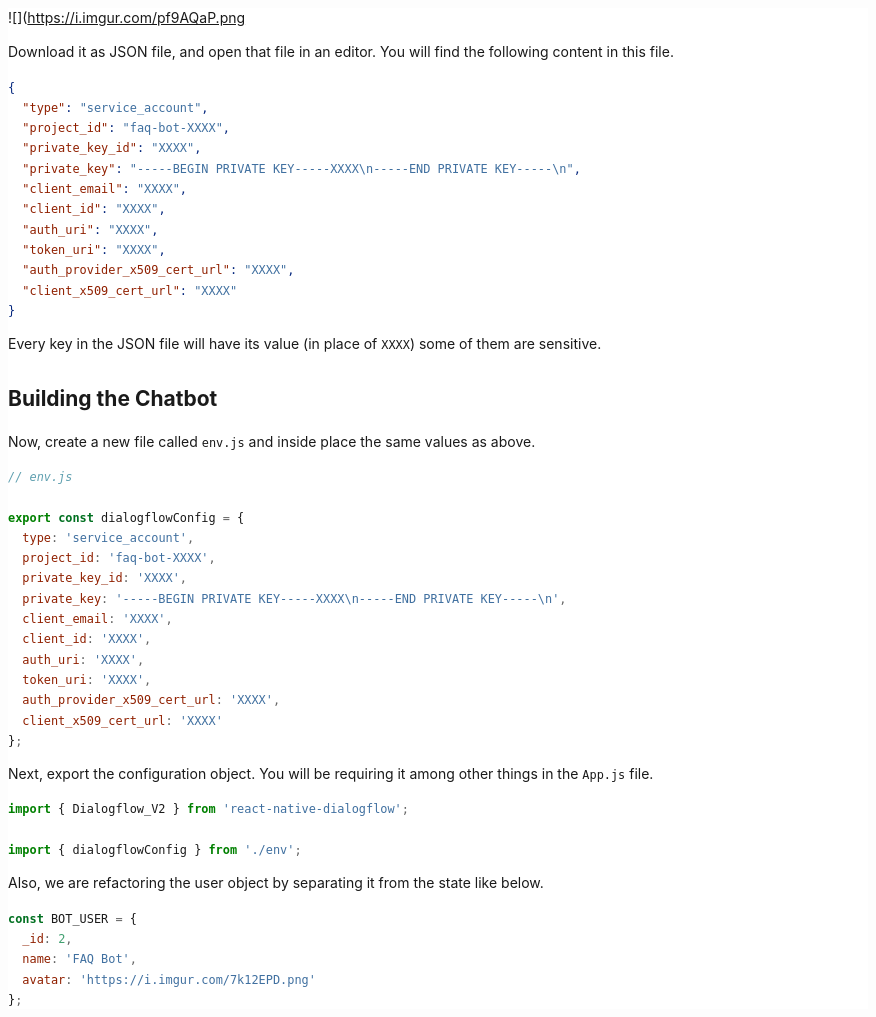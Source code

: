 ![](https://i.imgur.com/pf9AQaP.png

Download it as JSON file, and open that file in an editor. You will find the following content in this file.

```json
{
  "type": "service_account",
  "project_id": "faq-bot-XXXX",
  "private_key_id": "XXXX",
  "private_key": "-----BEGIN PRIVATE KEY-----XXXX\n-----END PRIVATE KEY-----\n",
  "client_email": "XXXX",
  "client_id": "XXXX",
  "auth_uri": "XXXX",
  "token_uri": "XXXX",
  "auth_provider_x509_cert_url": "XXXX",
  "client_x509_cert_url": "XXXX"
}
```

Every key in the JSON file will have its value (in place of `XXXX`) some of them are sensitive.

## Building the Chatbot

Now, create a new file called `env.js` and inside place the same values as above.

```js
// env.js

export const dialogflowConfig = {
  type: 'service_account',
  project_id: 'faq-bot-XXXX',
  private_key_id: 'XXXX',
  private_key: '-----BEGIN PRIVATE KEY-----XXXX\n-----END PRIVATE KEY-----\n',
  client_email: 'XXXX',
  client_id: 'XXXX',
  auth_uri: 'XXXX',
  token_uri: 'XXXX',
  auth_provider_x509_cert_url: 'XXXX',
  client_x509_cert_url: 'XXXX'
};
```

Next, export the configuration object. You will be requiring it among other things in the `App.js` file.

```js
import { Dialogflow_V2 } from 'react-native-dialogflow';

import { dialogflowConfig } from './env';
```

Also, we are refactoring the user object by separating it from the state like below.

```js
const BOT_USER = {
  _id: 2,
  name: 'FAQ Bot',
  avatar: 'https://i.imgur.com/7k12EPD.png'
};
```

• What is being asked: Everything from the line containing "Next, export the" to the last line of the material above must be copied exactly, and only that.

• Answer to this exercise:
Next, export the configuration object. You will be requiring it among other things in the `App.js` file.

```js
import { Dialogflow_V2 } from 'react-native-dialogflow';

import { dialogflowConfig } from './env';
```

Also, we are refactoring the user object by separating it from the state like below.

```js
const BOT_USER = {
  _id: 2,
  name: 'FAQ Bot',
  avatar: 'https://i.imgur.com/7k12EPD.png'
};
```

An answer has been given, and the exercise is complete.